Arrête ! Qu'il soit bon musicien ne l'excuse pas... et ça ne t'excuse pas non plus !

 Je ferme les yeux, la gorge serrée. Que disait Griffin déjà ? M'ouvrir aux autres ? Apprendre à vivre ? Est-ce que se faire embrasser par un mec suffit ? Ou plutôt, est-ce que se faire embrasser par un mec qui a déjà une meuf suffit ? Où est-ce qu'il faut encore que je pense à lui jusqu'à la fin de mes jours ? Et je suis censé réagir comment, déjà, la prochaine fois que je le croiserai ?

 Je crois que je préfère encore affronter Stein.

 Je me rends à mon cours franchement mal à l'aise. Griffin devine au premier coup d'œil l'état dans lequel je me trouve et ne fait aucun commentaire.

 - Bach ? demande-t-elle.

 - Non, Fauré. Et avant de commencer, je tiens à vous dire que j'ai trouvé un élève pour le duo avec violon, mais que j'ai décidé d'arrêter. Je ne suis pas fait pour ça.

 Sans attendre de réponse de sa part, j'attaque le morceau. Je joue plus rudement que je ne l'ai jamais fait. Mes mains sont lourdes. Marquées du tourment qui m'accapare depuis des jours. Marquées de l'ombre d'un Corentin trop présent. Je n'ai pas envie de penser à lui. Je veux jouer pour moi, n'être qu'égoïste. Rancunier. Le détester à souhait. Etre Maxime et non le souvenir de cet après-midi.

 Mes doigts consument la musique. J'ai le cœur en feu, la rage au ventre. Qu'il aille se faire foutre !

 Je finis par m'arrêter au bout de cinq minutes d'un jeu désastreux. D'un jeu qui ne ressemble en rien à tout ce que j'ai pu faire ces dernières années. La rancœur accumulée ne parvient pas à sortir.

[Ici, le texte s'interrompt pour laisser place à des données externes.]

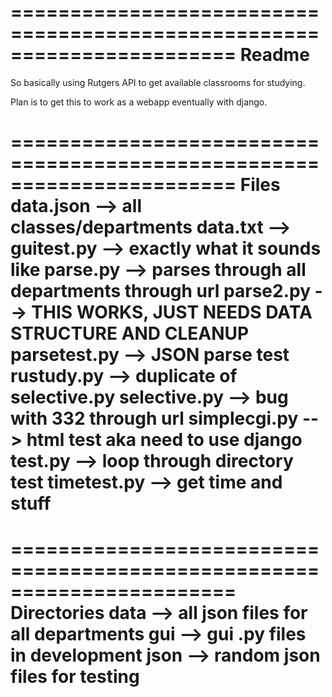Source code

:=======================================================================
Readme
=======================================================================

So basically using Rutgers API to get available classrooms for studying.

Plan is to get this to work as a webapp eventually with django.

=======================================================================
Files
data.json		-->		all classes/departments
data.txt		-->		
guitest.py		--> 	exactly what it sounds like
parse.py		--> 	parses through all departments through url
parse2.py		--> 	THIS WORKS, JUST NEEDS DATA STRUCTURE AND CLEANUP
parsetest.py	-->		JSON parse test
rustudy.py 		-->		duplicate of selective.py
selective.py	--> 	bug with 332 through url
simplecgi.py	--> 	html test aka need to use django
test.py			-->		loop through directory test
timetest.py		--> 	get time and stuff 
=======================================================================

=======================================================================
Directories
data  			--> 	all json files for all departments
gui 			--> 	gui .py files in development
json 			--> 	random json files for testing
=======================================================================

 - Et je voulais vous dire : je ne comprends pas pourquoi Marc récupère le solo de Tchaikov quand on connait son niveau. On parle de Tchaikovsky ! Vous l'avez déjà entendu sur un programme russe ? Si ça ne tenait qu'à moi, j'aurais au moins choisi quelqu'un d'autre pour me remplacer.

 - Si ça ne tenait qu'à moi, j'aurais également choisi un autre élève, reconnait Griffin. Mais je ne suis pas son professeur et en l'occurrence, ce point a longuement été abordé avec le directeur, je n'ai pas mon mot à dire.

 - Dans ce cas, je veux au moins participer à un concours.

 Loin de la prendre au dépourvu, ma demande semble lui poser souci :

 - Il est un peu tôt pour ça, fait-elle remarquer.

 - J'en suis capable.

 - Je craignais le jour où vous formuleriez cette demande, mais je dois dire que je ne m'attendais pas à ce que ce soit si tôt.

 - Donc vous pensez que je n'ai pas le niveau...

 - Je pense que vous manquez de maturité sur certains aspects, et que vous lancer dans la préparation d'un concours alors que vous commencez tout juste à vous trouver ne serait pas vous rendre service. Vous participerez à des concours, Maxime, je n'émets pas le moindre doute à ce sujet. Mais je tiens à ce que le jour où vous le fassiez, vous soyez prêt. Pour l'heure, vous devrez vous armer de patience. Graham organise une masterclass pendant les vacances d'hiver...

 - C'est déjà prévu, réponds-je en faisant la mou.

 - Alors commencez par là et faites-moi confiance, me somme-t-elle d'un ton entendu. La patience n'a jamais été votre fort, mais vous verrez qu'à la côtoyer, on progresse parfois plus vite qu'en brûlant les étapes.